──────── Dataset excerpts ────────
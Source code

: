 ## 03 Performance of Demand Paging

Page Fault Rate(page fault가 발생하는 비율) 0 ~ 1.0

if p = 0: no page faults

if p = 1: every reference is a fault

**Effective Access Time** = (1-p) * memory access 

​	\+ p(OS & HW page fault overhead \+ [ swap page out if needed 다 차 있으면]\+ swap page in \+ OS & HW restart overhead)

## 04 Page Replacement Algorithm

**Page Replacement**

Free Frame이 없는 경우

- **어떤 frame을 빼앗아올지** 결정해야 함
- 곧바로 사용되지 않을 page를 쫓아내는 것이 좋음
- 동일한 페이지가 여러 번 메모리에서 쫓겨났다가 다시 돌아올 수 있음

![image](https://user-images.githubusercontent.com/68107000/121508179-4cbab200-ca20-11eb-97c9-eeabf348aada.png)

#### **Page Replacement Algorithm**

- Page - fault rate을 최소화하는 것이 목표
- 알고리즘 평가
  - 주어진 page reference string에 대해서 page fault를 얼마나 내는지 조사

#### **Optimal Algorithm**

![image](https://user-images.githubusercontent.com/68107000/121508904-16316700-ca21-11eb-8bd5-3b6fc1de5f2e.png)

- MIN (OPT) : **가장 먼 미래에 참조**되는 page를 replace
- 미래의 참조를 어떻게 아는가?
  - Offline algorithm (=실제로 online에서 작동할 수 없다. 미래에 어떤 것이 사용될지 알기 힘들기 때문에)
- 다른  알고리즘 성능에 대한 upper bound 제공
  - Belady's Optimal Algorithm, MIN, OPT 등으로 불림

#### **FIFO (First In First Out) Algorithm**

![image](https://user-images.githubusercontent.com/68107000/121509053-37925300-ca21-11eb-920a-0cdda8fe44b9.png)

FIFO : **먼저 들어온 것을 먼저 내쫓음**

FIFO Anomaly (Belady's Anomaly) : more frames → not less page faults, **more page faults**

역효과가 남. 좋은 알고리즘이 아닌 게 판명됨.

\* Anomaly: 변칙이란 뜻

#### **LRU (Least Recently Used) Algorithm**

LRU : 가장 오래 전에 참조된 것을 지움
────────
Print nothing but the lines from the line with "#### **Optimal Algorithm**" to the last line of the records above. Both of those lines count.

#### **Optimal Algorithm**

![image](https://user-images.githubusercontent.com/68107000/121508904-16316700-ca21-11eb-8bd5-3b6fc1de5f2e.png)

- MIN (OPT) : **가장 먼 미래에 참조**되는 page를 replace
- 미래의 참조를 어떻게 아는가?
  - Offline algorithm (=실제로 online에서 작동할 수 없다. 미래에 어떤 것이 사용될지 알기 힘들기 때문에)
- 다른  알고리즘 성능에 대한 upper bound 제공
  - Belady's Optimal Algorithm, MIN, OPT 등으로 불림

#### **FIFO (First In First Out) Algorithm**

![image](https://user-images.githubusercontent.com/68107000/121509053-37925300-ca21-11eb-920a-0cdda8fe44b9.png)

FIFO : **먼저 들어온 것을 먼저 내쫓음**

FIFO Anomaly (Belady's Anomaly) : more frames → not less page faults, **more page faults**

역효과가 남. 좋은 알고리즘이 아닌 게 판명됨.

\* Anomaly: 변칙이란 뜻

#### **LRU (Least Recently Used) Algorithm**

LRU : 가장 오래 전에 참조된 것을 지움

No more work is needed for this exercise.